2-Irak, sahabelar bakımından şanslı bir bölgedir. Çünkü Kufe ve Basra fetih bölgesi üzerinde olduğundan bir çok sahabi bu bölgeye gelmiştir. Ayrıca, Kufe Hz. Ali döneminde başkentlik yaptığından bölgeye sahabiler akın etmiştir. Bölgede uzun süre kalan veya yerleşen sahabiler de şunlardır. Hz. Ali, İbn-i Mesud, Sad b. Ebi Vakkas, Ammar b. Yasir, Ebu Musa el-Eşari, Muğire b. Şube, Enes b. Malik, Huzeyfe b. Yeman, İmran b. Hüseyn ve İbn-i Abbas’tır.

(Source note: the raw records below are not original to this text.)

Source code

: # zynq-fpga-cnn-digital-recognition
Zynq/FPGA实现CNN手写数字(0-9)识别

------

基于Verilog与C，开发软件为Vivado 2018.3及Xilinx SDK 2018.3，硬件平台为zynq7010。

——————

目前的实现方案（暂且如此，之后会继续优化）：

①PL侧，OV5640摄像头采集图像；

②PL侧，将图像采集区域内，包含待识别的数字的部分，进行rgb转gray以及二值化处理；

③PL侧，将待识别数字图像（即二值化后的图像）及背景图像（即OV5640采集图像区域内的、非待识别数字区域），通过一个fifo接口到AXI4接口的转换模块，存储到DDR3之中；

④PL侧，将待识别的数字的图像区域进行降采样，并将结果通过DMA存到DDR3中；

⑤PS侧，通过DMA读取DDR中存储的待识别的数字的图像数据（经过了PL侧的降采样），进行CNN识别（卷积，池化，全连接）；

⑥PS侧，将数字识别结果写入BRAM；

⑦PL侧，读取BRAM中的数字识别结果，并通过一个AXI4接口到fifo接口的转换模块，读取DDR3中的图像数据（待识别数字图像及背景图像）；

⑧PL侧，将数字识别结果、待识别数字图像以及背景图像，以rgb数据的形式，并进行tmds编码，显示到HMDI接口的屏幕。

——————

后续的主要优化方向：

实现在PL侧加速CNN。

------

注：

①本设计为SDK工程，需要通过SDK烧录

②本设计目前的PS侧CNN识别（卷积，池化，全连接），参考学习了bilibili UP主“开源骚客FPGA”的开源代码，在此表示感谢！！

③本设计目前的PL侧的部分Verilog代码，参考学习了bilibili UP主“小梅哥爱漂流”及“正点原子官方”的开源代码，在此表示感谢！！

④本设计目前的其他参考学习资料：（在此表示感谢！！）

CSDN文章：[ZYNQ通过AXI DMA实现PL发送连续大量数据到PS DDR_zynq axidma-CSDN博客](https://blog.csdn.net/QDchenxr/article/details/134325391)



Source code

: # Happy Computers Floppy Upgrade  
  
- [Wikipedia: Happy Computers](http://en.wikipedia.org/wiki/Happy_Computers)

3-Irak bölgesinin şii ve harici bölgesi olduğundan sürekli fitne ve sorunların olması. Ayrıca, bu fırkaların kendilerini haklı göstermeleri nedeniyle hadis uydurmaları bölge alimlerinin hadislerden çekinmelerine ve güvenliğine tam inanmadıkları hadisleri kabul etmemeye yöneltmiş, bunun yerine kendi görüşlerini ön plana almışlardır.
4-Irak’da ahkam konularının Hicazdan fazla olması. Bunun nedeni de hicazda bedevi kültürünün ağır olması, buna karşılık Irak’ın kültürel yönden zengin olması.
5-Hadis ravilerinin az olması. Irak alimlerinin hadislerin kabulunde uyguladıkları şartların ağır olması
Hadis Ekolünün Doğuşu ve Tarihçesi
Hadis ilimlerinin toplanmasını ve derlenmesini sağlayan kişi Ömer b. Abdülaziz’dir.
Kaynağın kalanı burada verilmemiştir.